SEC’s Clayton On Bitcoin ETF: Market Surveillance, Custody Still A Concern
Speaking at the Consensus Invest Conference in New York, SEC incumbent Jay Clayton, who assumed office in May 2017, exclaimed that he isn’t ready to greenlight a Bitcoin ETF.
Giving his heated statement some credence, while referencing the SEC’s role of mitigating investor risk in financial markets, Clayton first brought up the lack of market surveillance in crypto markets.
While blockchains are predicated on a semblance of transparency, in juxtaposition to this nature, the SEC decision-maker noted that there’s an evident lack of bonafide surveillance implementations on crypto platforms at large. Talking with CNBC’s Bob Pisani, also commenting in response to a query regarding a Bitcoin ETF’s prospects, Clayton stated:
“Those kinds of [surveillance] safeguards do not exist currently in all of the exchange venues where digital currencies trade… It’s an issue that needs to be addressed before I would be comfortable.”
He then explained that investors expect that a commodity-backed fund is free from manipulation, alluding to his sentiment that Bitcoin is susceptible to questionable price action on a group’s whim, or through orders executed by bad actors.
Along with his fears regarding proper surveillance measures, Clayton also touched on his opinion that while strides have been taken towards impenetrable custody solutions, these crypto-centric services still are lacking.
Related Reading: Regulatory Green Light: Coinbase Custody to Launch in New York State
Discussing the Bitcoin ETF applications on Consensus Invest’s stage, the recently-appointed SEC commissioner brought attention to “some thefts around digital assets that will make you scratch your heads,” likely referencing situations where startups’ cold storage wallets have been accessed without authorization. Keeping this in mind, Clayton closed off his comments on the matter by noting that storage solutions “need to be improved and hardened.”

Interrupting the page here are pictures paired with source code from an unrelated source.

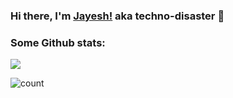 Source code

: ### Hi there, I'm [Jayesh!](https://technodisaster.com) aka techno-disaster 👋


<h3>Some Github stats:</h3>

<a href="https://github.com/anuraghazra/github-readme-stats">
  <img align="center" src="https://github-readme-stats.vercel.app/api?username=Techno-Disaster&include_all_commits=false&count_private=true&show_icons=true&icon_color=f3437a&bg_color=30,f2ffe6,e6ffff" />
</a>

![count](https://komarev.com/ghpvc/?username=Techno-Disaster)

Interestingly, Clayton’s comments on the cryptocurrency market contradict statements released by VanEck’s in-house Bitcoin ETF consortium, who sat down with SEC representatives in an October closed-door meeting.
As reported by NewsBTC previously, through a slide titled “VanEck SolidX Bitcoin Trust Should Be Approved,” VanEck’s crypto branch divulged that monumental progress has been made towards solving regulatory qualms, seemingly knocking down the SEC’s most-pertinent concerns in one fell swoop. Most notably, the investment firm claimed that there now “exists a significant regulated derivatives market for Bitcoin,” before adding that CBOE’s rules dictate that market surveillance will be of utmost priority in the proposed vehicle.
Still, with Clayton’s most recent bout of criticism fresh in investors’ minds, the fear that an ETF is still months, if not years away has been rekindled. But then again, there’s a silver lining, as the SEC’s 4,600 employees aren’t known to have homogeneous views on specific markets and products, whether nascent or otherwise.